Aims: Several studies have reported circadian and seasonal variations in acute cardiovascular disease. In addition, a weekly variation has been observed in acute myocardial infarction. The aim of our study was to determine the circadian weekly, and seasonal variations of sudden death utilizing population-based data.
Methods and results: We analysed the emergency medical system data of Berlin (West) from 1987-1991 with respect to all consecutive sudden deaths in subjects >18 years (n=24 061).

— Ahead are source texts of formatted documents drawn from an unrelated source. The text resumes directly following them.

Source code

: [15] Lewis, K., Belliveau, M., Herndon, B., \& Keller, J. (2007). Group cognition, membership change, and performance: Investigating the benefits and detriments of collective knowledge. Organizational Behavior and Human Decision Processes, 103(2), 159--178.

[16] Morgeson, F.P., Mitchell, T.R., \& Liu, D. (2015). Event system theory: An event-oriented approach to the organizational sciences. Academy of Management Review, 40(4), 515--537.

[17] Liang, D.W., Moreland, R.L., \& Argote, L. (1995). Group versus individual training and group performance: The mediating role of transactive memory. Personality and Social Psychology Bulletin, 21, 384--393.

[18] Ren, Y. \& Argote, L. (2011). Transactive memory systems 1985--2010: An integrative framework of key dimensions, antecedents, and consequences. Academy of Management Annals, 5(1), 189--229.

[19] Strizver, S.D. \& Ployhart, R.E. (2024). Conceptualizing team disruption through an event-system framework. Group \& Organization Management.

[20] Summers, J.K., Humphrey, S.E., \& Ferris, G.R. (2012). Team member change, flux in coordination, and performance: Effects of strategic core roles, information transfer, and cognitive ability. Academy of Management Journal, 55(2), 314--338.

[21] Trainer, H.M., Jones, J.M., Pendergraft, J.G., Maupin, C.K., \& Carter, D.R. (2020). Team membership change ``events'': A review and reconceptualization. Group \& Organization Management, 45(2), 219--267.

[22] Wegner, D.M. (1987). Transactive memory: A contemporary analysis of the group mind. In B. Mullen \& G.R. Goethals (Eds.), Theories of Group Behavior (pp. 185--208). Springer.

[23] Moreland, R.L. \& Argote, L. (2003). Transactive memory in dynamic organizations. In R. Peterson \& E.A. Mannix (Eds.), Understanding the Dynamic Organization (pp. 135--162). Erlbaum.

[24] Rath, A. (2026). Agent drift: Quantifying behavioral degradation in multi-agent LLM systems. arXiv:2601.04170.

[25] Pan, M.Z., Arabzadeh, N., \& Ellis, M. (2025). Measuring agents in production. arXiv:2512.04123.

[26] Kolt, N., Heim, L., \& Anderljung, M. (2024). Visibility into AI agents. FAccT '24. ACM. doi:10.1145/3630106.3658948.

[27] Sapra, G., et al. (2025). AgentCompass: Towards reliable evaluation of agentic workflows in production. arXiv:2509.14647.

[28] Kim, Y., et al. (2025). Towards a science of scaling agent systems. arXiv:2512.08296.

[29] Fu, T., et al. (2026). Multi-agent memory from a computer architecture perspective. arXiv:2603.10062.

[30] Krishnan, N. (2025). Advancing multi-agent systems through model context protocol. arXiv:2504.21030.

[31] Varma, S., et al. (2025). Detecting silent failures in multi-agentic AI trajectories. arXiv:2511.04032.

There was a marked circadian variation of sudden death, with a minimum between 0 and 6 h and a maximum between 6 and 12 h (P<0.0001) for every day of the week. A minimum of events occurred on Sundays (n=3143), and a maximum on Mondays (n=3721), corresponding to a relative increase of 18.3% (P<0.0001). The increase was more pronounced (23.6%) in patients < or =65 than in patients >65 (15.7%). In addition, we found a significant seasonal variation (P<0.0001) in events, with a maximum during winter (December to February, n=6493), and a minimum during summer (June to August, n=5472), corresponding to a relative difference of 18.7%. The seasonal variation was more pronounced in patients >65 years.
Conclusion: The present analyses demonstrate marked variations in the occurrence of sudden death with peaks during morning hours, on Mondays, and during winter months. The findings suggest that the onset of sudden death may be associated with endogenous rhythms and external factors including climatic conditions.